RECORDED INFORMATION START
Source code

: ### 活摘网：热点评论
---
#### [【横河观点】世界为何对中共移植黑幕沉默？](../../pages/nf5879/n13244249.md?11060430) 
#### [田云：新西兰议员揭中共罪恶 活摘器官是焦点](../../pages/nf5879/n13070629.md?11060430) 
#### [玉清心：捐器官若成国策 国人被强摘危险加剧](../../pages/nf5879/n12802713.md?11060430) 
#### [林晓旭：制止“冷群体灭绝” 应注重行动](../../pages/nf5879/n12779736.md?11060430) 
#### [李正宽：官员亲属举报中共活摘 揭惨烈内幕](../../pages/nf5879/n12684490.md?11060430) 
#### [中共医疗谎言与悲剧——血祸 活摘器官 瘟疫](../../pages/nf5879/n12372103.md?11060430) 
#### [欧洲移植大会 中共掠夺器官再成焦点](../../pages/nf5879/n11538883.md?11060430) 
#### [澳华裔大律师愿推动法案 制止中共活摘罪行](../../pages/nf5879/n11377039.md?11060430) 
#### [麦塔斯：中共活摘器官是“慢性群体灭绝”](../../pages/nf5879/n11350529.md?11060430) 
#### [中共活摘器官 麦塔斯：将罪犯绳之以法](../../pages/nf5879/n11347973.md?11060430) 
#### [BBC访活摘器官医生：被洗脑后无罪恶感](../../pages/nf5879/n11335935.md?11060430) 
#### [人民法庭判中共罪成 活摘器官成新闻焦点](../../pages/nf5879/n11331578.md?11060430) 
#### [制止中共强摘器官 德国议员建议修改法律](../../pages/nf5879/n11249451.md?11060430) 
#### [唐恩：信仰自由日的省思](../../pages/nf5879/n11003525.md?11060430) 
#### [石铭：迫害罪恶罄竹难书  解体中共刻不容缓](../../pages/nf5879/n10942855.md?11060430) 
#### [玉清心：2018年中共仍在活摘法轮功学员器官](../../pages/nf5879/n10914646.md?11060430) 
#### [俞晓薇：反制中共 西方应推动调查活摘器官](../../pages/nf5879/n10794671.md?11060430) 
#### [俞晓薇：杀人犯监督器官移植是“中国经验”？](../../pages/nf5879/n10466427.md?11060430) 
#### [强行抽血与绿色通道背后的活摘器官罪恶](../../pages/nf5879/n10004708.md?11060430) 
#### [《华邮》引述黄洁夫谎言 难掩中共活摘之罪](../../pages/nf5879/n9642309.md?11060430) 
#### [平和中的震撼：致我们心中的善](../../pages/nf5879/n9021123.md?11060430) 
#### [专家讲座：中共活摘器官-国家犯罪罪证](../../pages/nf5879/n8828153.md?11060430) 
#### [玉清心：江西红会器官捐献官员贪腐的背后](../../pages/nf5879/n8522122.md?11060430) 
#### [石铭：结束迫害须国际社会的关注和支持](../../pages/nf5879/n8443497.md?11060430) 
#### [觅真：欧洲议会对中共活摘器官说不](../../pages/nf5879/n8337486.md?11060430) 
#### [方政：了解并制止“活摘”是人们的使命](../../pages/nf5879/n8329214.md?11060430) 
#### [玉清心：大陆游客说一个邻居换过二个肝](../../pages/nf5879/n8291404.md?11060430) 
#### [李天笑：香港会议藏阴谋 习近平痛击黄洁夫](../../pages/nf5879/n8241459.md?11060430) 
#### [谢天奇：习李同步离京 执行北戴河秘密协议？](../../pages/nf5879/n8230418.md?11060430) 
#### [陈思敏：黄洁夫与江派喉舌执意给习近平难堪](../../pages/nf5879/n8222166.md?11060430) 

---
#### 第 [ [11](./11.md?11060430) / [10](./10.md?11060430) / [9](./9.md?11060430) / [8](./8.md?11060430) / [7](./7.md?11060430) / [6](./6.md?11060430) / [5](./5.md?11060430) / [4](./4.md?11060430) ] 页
RECORDED INFORMATION END
- **REQUIRED ACTION**
Please print, exactly and with nothing else, the lines from the first line of the entries through the line containing "#### [麦塔斯：中共活摘".

- **RESPONSE TO THE TASK**
Source code

: ### 活摘网：热点评论
---
#### [【横河观点】世界为何对中共移植黑幕沉默？](../../pages/nf5879/n13244249.md?11060430) 
#### [田云：新西兰议员揭中共罪恶 活摘器官是焦点](../../pages/nf5879/n13070629.md?11060430) 
#### [玉清心：捐器官若成国策 国人被强摘危险加剧](../../pages/nf5879/n12802713.md?11060430) 
#### [林晓旭：制止“冷群体灭绝” 应注重行动](../../pages/nf5879/n12779736.md?11060430) 
#### [李正宽：官员亲属举报中共活摘 揭惨烈内幕](../../pages/nf5879/n12684490.md?11060430) 
#### [中共医疗谎言与悲剧——血祸 活摘器官 瘟疫](../../pages/nf5879/n12372103.md?11060430) 
#### [欧洲移植大会 中共掠夺器官再成焦点](../../pages/nf5879/n11538883.md?11060430) 
#### [澳华裔大律师愿推动法案 制止中共活摘罪行](../../pages/nf5879/n11377039.md?11060430) 
#### [麦塔斯：中共活摘器官是“慢性群体灭绝”](../../pages/nf5879/n11350529.md?11060430) 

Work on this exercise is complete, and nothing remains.